— Aim of the task —
Return only the number of lines in the entries below that hold the word "their".

───── Data for analysis ─────

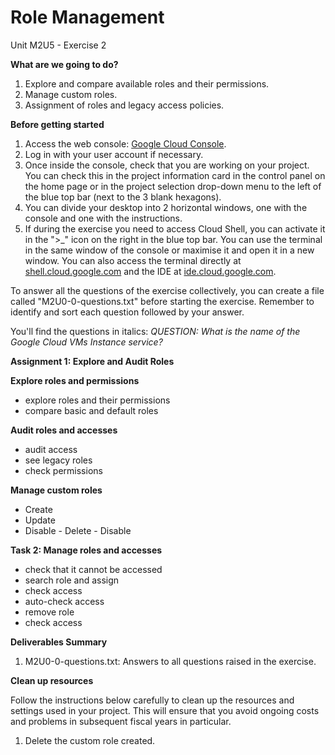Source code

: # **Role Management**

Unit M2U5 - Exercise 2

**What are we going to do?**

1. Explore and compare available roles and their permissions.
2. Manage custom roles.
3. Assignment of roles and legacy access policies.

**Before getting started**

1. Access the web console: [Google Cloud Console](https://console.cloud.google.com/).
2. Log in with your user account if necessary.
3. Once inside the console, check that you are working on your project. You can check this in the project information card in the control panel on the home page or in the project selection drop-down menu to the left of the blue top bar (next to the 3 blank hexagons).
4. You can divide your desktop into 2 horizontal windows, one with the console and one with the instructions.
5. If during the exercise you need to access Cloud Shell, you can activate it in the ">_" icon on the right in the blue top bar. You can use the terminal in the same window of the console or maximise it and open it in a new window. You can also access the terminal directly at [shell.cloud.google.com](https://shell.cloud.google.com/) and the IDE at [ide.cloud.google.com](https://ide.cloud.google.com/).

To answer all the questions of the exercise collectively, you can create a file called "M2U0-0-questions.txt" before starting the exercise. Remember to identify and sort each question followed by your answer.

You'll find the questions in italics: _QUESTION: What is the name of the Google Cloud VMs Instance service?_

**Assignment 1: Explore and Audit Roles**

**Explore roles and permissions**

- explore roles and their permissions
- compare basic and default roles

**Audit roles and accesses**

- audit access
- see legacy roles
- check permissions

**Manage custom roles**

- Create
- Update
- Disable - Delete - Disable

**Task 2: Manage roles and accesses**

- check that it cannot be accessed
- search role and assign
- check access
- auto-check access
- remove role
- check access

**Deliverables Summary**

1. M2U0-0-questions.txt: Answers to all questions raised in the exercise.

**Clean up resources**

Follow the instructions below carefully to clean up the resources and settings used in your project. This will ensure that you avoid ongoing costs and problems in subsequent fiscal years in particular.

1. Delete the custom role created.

─────
───── Data for analysis ─────

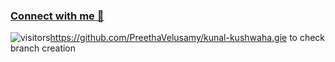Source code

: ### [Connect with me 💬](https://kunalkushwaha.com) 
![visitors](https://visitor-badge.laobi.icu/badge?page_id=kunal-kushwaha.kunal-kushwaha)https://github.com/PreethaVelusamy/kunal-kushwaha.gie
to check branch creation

─────

— Result for this task —
2